Cara pertama yang saya lakukan adalah berani berkata 'tidak' saat anak minta uang jajan. Kalau biasanya anak jajan sampai tiga empat kali, saya mulai melatihnya hanya jajan sekali dalam sehari.
Seperti anak kecil lainnya, pasti akan timbul perlawanan dari mereka. Mulai merengek, menangis sampai tantrum sejadi-jadinya.
Di sinilah letak komitmen kedua orang tua. Jangan sampai, didikan awal ini gagal hanya karena salah satu kasihan pada anak dan menjadi pahlawan kesiangan dengan memberi mereka uang jajan. Komunikasikan juga dengan orang tua atau mertua, jika mereka tinggal serumah dengan kita. Jangan sampai kita dicap tak sayang anak hanya karena tak memberi uang jajan.
Biarkan anak menangis atau tantrum ketika uang jajannya kita kurangi. Sambil perlahan-lahan, kita berikan edukasi pada anak kita tentang bagaimana berhemat dan menghindari sifat boros. Berikan contoh-contoh sederhana, dan ceritakan tentang kisah-kisah orang boros yang banyak di buku dongeng.

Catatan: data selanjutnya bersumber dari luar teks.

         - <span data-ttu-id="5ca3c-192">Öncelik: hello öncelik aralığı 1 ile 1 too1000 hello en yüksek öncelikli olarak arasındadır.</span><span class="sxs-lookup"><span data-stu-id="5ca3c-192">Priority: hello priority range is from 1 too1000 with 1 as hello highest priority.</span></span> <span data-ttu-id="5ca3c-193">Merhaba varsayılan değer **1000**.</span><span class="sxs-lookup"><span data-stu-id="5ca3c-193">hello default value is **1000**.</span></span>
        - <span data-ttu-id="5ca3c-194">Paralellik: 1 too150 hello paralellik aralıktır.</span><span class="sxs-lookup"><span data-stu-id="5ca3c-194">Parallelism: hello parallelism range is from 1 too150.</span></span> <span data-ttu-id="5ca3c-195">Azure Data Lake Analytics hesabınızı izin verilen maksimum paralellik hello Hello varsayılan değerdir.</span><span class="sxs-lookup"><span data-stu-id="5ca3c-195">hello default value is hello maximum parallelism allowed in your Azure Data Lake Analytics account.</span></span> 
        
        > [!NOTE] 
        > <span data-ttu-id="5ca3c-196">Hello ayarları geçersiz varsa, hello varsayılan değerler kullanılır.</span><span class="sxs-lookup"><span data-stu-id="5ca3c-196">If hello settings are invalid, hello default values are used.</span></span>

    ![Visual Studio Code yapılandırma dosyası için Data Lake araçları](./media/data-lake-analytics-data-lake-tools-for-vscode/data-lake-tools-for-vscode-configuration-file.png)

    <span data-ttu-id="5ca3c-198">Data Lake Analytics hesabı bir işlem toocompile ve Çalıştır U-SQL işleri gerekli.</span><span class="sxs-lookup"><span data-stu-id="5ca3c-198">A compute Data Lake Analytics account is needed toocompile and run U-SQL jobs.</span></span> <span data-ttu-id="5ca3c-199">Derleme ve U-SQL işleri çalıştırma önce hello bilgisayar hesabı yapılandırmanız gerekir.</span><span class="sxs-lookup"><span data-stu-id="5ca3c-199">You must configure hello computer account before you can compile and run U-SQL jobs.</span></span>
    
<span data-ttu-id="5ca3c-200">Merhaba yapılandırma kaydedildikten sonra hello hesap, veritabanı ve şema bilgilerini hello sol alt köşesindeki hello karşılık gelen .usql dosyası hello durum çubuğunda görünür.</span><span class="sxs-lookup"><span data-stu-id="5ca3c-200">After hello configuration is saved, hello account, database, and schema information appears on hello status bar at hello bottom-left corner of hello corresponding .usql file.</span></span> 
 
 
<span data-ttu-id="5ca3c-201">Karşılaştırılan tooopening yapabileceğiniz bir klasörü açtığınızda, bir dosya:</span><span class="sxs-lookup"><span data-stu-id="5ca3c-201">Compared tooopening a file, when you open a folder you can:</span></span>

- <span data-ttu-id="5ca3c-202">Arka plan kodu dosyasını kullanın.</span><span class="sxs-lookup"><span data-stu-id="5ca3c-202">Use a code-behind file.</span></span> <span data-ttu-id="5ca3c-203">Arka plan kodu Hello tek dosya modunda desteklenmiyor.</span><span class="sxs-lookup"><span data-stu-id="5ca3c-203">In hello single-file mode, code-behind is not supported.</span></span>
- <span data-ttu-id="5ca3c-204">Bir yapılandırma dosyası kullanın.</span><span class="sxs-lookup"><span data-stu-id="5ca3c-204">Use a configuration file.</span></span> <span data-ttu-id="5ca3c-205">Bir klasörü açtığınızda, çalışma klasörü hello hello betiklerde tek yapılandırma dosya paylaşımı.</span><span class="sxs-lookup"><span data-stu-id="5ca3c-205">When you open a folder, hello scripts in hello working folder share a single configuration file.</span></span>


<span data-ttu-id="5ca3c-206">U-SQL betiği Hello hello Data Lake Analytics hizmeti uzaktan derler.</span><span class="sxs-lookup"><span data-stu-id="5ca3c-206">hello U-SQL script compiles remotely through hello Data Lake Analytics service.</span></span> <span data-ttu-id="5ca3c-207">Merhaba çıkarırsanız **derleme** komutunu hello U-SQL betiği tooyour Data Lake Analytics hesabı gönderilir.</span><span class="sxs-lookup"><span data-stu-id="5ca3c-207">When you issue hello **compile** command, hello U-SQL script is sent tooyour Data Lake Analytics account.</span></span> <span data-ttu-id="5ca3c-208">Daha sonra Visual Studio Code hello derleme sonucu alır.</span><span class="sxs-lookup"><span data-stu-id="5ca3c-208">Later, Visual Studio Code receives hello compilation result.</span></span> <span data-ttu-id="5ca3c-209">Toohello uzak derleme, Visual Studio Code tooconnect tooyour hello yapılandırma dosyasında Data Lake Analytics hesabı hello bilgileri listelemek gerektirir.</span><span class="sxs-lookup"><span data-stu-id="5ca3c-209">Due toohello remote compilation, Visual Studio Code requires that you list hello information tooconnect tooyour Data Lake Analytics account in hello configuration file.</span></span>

Setelah uang jajan berhasil dikurangi, tips selanjutnya adalah ajari anak kita menabung. Kalau saya, uang hasil pengurangan jajan anak kami simpan di tabungan khusus. Bentuknya dipilih yang lucu-lucu, sesuai karakter kesukaan si buah hati.
Setelah beberapa waktu, tabungan itu dibuka di hadapan anak untuk melihat hasilnya. Uangnya bisa saja sebagian untuk beli mainan sebagai hadiah karena dia telah berubah. Tentu, sebagian lainnya bisa untuk keperluan anak sekolah.
Cara kedua yang bisa dilakukan adalah dengan mengajak anak buat aneka penganan sederhana di rumah. Mulai Papeda, cilok, pisang plenet, donat, es krim, kue dan aneka makanan lainnya. Ajak anak terlibat dalam pembuatan makanan itu. Selain memberikan edukasi, anak akan semangat makan hasil karyanya sendiri.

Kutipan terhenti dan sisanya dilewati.